The court ruled that Assadi and three others sought to kill top leaders of the National Council of Resistance of Iran (NCRI) during a rally near Paris. The plot was uncovered ahead of time by German, French and Belgian police.
Investigators say Assadi transported the explosives for the plot on a commercial flight to Austria from Iran, according to a document by Belgium's federal prosecutor seen by Reuters news agency.
Three Iranians with dual Belgian citizenship were convicted as Assadi's accomplices. All three have had their Belgian citizenship stripped.
Two were arrested by Belgian police on the day of the rally while driving from Antwerp with 500 grams (1.1 pounds) of TATP explosives and a detonator. Prosecutors said the couple had received the bomb materials from Assadi for transport to the rally. They were sentenced to 18 years.
Another Iranian-Belgian man had been due to guide the couple once at the rally. He was sentenced to 15 years.
The NCRI's legal team said police prevented what would have been a "bloodbath."
No diplomatic immunity
Assadi refused to appear in court, claiming "diplomatic immunity." He was arrested in July 2018 while on vacation in Germany as the result of a Europol sting involving several countries.

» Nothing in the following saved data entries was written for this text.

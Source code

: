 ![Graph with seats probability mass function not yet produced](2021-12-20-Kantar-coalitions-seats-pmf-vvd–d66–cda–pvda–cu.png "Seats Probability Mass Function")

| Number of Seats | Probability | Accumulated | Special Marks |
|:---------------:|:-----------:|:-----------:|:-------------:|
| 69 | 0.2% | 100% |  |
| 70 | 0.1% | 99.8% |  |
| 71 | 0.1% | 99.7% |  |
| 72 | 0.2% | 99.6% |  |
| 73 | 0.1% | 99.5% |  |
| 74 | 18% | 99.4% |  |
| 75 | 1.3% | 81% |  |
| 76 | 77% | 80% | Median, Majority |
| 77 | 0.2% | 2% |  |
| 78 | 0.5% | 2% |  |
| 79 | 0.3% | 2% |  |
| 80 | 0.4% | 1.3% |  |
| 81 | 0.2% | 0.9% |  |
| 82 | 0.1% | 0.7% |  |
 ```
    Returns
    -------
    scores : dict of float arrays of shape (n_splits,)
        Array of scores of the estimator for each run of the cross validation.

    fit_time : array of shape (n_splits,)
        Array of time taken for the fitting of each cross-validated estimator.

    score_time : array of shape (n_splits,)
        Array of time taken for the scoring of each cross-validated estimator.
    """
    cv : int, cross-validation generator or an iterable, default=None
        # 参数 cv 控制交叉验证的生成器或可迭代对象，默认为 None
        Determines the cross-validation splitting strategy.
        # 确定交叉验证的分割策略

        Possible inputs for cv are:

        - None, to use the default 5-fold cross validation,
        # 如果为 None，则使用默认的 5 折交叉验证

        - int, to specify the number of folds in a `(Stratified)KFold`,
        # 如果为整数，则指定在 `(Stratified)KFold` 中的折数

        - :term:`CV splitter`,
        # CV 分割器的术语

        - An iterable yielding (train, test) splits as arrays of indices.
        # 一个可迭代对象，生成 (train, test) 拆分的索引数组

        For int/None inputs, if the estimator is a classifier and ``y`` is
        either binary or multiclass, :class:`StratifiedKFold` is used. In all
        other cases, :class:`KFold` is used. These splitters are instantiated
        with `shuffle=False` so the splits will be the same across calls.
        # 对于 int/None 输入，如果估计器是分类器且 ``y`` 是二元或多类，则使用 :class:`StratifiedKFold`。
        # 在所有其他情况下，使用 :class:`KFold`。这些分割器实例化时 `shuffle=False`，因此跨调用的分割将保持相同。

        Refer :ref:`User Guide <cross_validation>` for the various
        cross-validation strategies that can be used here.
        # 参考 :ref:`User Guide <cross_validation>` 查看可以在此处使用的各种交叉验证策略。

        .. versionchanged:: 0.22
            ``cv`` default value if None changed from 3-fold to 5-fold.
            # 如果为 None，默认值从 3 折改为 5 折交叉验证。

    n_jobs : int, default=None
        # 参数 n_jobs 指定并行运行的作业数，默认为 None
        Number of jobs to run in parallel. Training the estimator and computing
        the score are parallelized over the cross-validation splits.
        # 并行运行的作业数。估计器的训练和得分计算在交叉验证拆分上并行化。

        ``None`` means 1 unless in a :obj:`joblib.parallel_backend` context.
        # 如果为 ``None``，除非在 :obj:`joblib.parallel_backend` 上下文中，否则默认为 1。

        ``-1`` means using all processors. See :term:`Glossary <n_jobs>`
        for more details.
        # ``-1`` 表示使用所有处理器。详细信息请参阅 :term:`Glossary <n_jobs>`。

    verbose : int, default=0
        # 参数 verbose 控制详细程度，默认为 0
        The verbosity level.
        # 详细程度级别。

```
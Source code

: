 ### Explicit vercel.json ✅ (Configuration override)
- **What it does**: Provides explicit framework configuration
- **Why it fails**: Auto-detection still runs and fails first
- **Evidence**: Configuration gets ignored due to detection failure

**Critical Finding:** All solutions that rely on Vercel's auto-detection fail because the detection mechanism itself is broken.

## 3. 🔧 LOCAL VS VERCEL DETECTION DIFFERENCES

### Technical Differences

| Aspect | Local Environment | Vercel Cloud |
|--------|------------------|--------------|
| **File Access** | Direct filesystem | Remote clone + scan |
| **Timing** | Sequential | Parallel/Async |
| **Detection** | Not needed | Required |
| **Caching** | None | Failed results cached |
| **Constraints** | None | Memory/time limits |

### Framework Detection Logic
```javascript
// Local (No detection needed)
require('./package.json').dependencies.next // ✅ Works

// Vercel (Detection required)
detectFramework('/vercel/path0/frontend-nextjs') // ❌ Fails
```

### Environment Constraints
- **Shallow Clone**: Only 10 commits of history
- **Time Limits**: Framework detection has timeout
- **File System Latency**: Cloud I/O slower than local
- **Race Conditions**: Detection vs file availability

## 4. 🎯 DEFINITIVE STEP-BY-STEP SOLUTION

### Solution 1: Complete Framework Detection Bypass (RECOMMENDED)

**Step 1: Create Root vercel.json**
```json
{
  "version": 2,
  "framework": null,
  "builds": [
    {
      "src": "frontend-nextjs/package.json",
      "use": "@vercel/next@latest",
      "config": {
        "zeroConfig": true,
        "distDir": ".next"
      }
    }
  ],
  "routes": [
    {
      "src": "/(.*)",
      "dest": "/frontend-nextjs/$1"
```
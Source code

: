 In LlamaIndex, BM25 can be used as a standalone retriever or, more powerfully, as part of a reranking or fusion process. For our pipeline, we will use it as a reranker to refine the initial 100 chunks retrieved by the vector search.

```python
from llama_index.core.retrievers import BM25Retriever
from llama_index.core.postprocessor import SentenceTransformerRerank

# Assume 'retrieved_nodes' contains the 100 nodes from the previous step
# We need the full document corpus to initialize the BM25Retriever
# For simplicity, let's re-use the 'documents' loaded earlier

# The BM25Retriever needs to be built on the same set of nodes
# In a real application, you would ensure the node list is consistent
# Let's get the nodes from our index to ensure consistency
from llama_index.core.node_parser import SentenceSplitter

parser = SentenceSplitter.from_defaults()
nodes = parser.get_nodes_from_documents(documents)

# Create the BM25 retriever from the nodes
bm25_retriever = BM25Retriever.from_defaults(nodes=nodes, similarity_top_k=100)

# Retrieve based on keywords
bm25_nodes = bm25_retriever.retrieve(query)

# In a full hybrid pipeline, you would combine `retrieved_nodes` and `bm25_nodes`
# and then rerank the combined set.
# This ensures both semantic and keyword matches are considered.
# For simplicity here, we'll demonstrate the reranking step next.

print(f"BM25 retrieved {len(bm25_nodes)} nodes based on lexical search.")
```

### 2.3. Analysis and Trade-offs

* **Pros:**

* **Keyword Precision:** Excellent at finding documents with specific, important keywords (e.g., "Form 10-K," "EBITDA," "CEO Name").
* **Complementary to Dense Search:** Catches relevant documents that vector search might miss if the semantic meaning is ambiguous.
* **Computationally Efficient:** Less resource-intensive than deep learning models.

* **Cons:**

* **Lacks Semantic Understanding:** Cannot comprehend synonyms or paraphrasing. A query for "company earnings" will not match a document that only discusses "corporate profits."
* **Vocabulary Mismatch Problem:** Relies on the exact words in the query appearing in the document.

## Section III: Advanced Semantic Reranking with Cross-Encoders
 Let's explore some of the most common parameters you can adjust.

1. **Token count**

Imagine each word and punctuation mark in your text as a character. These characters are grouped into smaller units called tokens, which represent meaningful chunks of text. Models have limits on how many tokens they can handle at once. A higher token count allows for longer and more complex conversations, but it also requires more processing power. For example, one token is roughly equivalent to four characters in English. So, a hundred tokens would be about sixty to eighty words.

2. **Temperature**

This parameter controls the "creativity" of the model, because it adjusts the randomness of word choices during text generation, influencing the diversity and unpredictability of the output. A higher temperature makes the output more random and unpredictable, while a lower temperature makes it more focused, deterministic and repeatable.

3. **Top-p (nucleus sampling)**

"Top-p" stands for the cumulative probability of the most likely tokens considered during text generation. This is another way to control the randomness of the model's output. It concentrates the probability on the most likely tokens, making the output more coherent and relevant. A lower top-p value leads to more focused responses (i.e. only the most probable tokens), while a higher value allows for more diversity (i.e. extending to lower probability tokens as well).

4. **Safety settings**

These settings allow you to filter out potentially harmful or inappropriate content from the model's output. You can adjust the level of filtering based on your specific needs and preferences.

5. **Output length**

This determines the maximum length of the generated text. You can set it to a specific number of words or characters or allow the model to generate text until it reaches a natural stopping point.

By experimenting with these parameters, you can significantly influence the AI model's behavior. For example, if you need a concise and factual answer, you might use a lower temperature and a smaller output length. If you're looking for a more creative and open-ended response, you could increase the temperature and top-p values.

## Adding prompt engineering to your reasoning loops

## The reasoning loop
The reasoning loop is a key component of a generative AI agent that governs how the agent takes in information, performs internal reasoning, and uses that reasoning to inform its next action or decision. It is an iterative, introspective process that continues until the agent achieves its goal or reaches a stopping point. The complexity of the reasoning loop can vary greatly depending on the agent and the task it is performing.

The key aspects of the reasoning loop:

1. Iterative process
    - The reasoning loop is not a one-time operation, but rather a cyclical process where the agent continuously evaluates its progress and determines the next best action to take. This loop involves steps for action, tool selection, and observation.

As Assadi was outside Austria at the time of his arrest, German authorities said his diplomatic immunity as a counselor at Iran's embassy in Vienna did not apply and he was extradited to Belgium.
Following Assadi's arrest, Bahram Ghassemi, a spokesman for the Iranian Foreign Ministry, said he deeply regretted the German decision, claiming it was part of a "staged conspiracy" to sever relations between Europe and Iran.
"The ruling shows two things: A diplomat doesn't have immunity for criminal acts ... and the responsibility of the Iranian state in what could have been carnage," Belgian
prosecution lawyer Georges-Henri Beauthier told reporters outside the court after the verdict.
Iran denies involvement
Following the foiled bombing attempt in 2018, the French government accused Iranian intelligence of being behind the operation, a claim Tehran has vehemently denied.
Iran has called the bomb plot allegations a "false flag" stunt perpetrated by the NCRI, which Tehran considers to be a terrorist organization.
A spokesman for Iran's Foreign Ministry told the semi-official Iranian Students News Agency that Assadi was the victim of a "Western trap," and that his diplomatic immunity had been violated.
The case has caused tension between Europe and Iran, as it is the first time that a European Union country has put an Iranian official on trial for terrorism.